Update relfrozenxid in the pg_class system catalog
Another option is to manually update the relfrozenxid
for the table’s pg_class
entry.
UPDATE pg_class SET relfrozenxid = '31676653'
WHERE relname = 'boom';
This technique is fast, but it has a disadvantage too: modifying a system catalog is unsupported and dangerous. If you pick a bad value for relfrozenxid
, you could end up with worse problems like
ERROR: could not access status of transaction 43350785
DETAIL: Could not open file "pg_xact/0029": No such file or directory.
Using pg_surgery on the broken table entry
Perhaps the most elegant way to deal with the error is to use the pg_surgery extension. With that extension, we can explicitly freeze the tuple once we know its physical address (ctid
):
CREATE EXTENSION pg_surgery;
-- search only in block 0
SELECT ctid FROM boom
WHERE ctid > '(0,0)'
AND ctid < '(0,32000)'
AND xmin = '31676653';
ctid
-------
(0,1)
(1 row)
SELECT heap_force_freeze('boom', '{(0,1)}');
heap_force_freeze
-------------------
(1 row)
Using pg_surgery is not without risks either: it allows you to freeze or kill arbitrary table entries, which can cause data inconsistencies. The name of the extension should give you a clue: don’t use a scalpel unless you know what you are doing!
Update the corrupted row
If you perform an UPDATE
on the broken row, PostgreSQL will create a new, correct row version.
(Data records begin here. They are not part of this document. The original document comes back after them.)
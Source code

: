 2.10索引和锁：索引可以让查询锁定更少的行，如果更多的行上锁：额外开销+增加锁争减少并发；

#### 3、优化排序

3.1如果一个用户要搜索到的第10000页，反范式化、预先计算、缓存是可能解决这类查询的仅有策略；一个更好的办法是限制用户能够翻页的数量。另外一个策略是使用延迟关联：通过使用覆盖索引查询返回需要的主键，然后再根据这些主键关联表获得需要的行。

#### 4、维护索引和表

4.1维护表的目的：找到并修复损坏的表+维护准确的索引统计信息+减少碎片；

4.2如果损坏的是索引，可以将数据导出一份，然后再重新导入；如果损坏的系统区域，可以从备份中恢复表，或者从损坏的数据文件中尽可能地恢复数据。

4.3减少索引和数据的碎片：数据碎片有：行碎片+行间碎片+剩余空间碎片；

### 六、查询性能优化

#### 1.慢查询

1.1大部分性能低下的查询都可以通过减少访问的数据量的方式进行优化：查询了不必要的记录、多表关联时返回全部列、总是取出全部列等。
UPDATE boom SET id = id WHERE id = 1;
After that, the table can be vacuumed without an error, which will remove the broken data. Be careful: bulk updates that modify a big part of the table will lead to a lot of bloat. So treat only the broken rows.
Conclusion
People often report the error “found xmin … from before relfrozenxid …”, there may be a live data corruption bug in PostgreSQL. We have seen what the error means, and we have shown you three ways to deal with the problem. None of these ways is without disadvantages, so choose your approach carefully.